■ What you have to do ■
Give the count of lines in the records that contain the string "Physique", and write nothing but that number.

■ Records provided ■
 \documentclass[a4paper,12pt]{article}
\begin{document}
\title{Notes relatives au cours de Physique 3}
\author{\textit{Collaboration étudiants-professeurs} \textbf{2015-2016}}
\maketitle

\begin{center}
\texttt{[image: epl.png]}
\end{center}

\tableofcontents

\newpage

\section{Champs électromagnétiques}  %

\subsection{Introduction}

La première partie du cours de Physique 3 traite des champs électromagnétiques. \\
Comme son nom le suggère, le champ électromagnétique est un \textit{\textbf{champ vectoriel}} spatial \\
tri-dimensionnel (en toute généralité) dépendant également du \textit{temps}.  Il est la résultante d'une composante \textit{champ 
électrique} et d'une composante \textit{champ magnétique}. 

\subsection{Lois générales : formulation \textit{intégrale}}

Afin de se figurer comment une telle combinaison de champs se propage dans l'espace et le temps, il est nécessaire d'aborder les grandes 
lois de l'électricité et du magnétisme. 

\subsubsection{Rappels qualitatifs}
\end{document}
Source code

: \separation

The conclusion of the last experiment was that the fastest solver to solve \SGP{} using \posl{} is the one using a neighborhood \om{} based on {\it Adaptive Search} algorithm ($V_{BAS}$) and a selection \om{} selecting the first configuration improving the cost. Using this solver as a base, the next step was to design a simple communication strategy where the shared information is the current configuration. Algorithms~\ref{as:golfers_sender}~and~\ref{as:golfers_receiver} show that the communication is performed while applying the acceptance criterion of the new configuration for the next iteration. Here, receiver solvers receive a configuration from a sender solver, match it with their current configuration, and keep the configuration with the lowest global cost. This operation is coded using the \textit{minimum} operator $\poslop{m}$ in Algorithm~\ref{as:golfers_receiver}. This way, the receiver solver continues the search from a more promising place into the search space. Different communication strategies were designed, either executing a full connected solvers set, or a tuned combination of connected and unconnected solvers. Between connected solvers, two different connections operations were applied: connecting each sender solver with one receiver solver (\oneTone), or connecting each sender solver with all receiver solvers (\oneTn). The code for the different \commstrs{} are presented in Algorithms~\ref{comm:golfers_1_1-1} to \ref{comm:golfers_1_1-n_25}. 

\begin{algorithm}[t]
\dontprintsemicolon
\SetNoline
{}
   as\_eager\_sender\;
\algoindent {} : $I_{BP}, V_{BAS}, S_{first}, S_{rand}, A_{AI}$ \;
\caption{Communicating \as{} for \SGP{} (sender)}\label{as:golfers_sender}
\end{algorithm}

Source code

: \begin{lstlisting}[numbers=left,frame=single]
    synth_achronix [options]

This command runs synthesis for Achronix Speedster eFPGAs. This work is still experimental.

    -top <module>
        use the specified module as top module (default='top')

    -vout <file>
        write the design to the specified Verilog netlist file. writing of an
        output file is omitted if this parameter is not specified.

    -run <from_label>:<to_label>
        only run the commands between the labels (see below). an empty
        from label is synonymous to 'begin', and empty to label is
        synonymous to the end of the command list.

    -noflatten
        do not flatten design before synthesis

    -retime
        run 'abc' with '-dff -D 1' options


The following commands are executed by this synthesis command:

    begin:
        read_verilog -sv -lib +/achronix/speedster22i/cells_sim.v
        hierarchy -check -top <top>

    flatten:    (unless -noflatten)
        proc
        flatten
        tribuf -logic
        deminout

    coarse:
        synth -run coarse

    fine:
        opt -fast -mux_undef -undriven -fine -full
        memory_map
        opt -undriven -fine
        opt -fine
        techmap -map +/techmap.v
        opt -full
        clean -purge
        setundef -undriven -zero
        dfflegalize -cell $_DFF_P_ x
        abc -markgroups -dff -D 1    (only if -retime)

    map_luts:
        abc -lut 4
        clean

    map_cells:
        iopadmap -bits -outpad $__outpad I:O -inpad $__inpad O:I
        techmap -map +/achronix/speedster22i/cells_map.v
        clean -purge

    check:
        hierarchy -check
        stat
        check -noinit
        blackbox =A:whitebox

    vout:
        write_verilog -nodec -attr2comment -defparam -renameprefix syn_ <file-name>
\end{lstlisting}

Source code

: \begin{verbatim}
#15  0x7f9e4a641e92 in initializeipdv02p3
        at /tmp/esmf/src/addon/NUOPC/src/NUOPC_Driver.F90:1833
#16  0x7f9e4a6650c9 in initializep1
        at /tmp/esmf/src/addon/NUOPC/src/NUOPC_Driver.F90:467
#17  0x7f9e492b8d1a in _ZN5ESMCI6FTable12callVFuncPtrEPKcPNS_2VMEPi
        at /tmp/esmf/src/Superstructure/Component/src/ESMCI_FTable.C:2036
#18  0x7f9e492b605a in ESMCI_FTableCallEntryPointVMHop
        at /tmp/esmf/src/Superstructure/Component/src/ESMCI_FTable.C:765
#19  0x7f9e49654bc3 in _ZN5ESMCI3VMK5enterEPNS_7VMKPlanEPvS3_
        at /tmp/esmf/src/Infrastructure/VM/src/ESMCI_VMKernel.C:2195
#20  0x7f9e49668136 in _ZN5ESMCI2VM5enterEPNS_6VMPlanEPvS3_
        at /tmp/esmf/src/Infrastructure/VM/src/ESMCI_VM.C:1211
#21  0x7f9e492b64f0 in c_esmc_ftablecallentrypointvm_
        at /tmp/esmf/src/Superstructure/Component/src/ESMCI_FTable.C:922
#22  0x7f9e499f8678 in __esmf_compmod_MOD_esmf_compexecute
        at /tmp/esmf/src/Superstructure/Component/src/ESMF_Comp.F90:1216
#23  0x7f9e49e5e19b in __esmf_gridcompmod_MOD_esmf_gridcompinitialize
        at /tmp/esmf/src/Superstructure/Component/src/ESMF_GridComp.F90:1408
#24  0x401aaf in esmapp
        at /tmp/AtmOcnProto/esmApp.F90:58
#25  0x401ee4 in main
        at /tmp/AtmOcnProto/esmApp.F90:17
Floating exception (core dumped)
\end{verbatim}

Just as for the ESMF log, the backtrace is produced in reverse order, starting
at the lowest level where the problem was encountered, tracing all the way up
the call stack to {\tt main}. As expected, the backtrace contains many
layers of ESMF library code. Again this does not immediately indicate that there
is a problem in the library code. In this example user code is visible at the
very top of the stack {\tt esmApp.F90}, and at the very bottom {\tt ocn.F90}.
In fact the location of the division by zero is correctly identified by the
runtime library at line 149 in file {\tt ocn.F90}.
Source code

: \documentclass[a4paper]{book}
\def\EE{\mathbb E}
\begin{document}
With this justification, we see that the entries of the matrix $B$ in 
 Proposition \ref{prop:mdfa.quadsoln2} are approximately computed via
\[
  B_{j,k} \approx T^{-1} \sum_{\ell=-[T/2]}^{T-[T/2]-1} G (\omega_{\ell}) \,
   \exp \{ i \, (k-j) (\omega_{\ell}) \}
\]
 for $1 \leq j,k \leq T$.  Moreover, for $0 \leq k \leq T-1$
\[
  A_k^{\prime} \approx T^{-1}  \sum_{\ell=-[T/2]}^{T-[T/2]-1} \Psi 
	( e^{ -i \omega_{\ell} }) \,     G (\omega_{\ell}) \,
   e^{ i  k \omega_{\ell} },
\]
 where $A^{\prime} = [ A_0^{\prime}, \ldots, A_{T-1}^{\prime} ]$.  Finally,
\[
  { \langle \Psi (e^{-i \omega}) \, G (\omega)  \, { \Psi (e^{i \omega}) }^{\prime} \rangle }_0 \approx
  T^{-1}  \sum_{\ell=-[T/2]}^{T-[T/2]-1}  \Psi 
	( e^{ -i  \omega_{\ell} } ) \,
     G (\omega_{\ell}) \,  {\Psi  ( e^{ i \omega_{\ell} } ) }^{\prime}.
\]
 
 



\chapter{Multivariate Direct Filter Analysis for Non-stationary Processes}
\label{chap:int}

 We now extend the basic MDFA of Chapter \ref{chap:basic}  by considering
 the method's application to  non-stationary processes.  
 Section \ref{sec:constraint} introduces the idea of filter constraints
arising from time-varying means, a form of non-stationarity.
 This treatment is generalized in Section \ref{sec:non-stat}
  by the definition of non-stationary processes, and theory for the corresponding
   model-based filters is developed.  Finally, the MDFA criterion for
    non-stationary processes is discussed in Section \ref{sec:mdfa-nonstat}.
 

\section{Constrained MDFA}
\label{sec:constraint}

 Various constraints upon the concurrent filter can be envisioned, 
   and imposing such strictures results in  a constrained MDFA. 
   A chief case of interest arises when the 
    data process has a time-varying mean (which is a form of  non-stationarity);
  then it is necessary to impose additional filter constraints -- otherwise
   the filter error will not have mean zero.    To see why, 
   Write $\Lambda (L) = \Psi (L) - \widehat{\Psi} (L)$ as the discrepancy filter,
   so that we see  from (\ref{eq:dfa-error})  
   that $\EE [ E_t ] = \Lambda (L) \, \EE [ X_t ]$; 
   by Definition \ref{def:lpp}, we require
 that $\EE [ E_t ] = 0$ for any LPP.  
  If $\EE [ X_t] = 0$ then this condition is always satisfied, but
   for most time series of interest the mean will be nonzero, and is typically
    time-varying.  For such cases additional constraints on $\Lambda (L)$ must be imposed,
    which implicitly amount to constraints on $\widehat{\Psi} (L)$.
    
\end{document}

■ Exercise solution ■
2